# Grundreinigung im Gartenteich



## katzenminze (1. Mai 2008)

Hallo liebe Teichfreunde,

unseren Gartenteich haben wir im Sommer 2000 angelegt. Mit Schlamm hatte ich bisher keine Probleme, das Wasser ist wunderbar klar, die Wasserwerte gut, die Fische putzmunter (2 Koi, 20 hier geborene Goldfische). Seit letztem Jahr habe ich einen einen Schlammsauger von Gardena, der das "gereinigte" Wasser wieder in den Teich zurücklaufen läßt, funktioniert auch mit Fadenalgen und groben Schmutz ausgezeichnet, nur wenn wann feinen Schlamm aufsaugt, läßt der Sauger diesen wieder in den Teich zurück und das Wasser sieht dann entsprechend aus.
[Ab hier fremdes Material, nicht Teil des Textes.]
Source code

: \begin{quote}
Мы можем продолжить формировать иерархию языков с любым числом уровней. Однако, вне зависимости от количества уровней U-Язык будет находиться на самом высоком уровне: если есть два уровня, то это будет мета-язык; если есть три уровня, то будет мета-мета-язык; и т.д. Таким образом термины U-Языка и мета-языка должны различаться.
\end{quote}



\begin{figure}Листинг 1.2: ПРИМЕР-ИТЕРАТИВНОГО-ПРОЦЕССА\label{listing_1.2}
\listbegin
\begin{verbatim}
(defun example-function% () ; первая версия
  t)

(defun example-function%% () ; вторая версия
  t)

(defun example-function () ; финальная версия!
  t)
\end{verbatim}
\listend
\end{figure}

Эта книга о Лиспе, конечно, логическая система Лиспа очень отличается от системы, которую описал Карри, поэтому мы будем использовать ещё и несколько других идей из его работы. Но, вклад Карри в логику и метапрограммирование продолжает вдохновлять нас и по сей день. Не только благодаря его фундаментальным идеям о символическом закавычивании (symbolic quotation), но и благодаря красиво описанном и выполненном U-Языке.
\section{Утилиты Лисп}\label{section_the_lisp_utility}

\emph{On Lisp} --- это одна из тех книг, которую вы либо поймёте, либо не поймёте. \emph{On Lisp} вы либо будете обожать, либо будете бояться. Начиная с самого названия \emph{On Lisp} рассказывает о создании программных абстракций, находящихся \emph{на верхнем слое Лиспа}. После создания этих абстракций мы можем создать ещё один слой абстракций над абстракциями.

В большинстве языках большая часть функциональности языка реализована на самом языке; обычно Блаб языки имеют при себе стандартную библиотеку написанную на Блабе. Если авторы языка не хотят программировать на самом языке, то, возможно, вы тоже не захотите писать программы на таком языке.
Seit diesem Jahr komme ich aber mit Schlammsaugern nicht mehr gegen den Schlamm an. Der grün-braune "Schnodder" hat sich durch die Aktion mit dem Schlammsauger überall abgelegt, an den Rändern, auf den Pflanzkörben, die ganze Folie ist mit einer ca. 2 cm lockeren, leicht verwirbelbaren Schicht bedeckt. Durch den Filter ist das Wasser wieder einigermaßen klar. 
Nun habe ich mich entschlossen eine Grundreinigung mit Wasserablassen und Folie säubern durchzuführen. Wer hat Erfahrung und weiß, zu welcher Jahreszeit man dieses am besten durchführt? Wie sieht es mit Wasseraufbereitungsmitteln aus? Oder soll ich doch lieber auf Schlammbakterien mit "Turboeffekt" zurück greifen?  
Übrigens suchen ein paar Goldfische ein neues zuhause, es sind mittlerweile doch zuviele.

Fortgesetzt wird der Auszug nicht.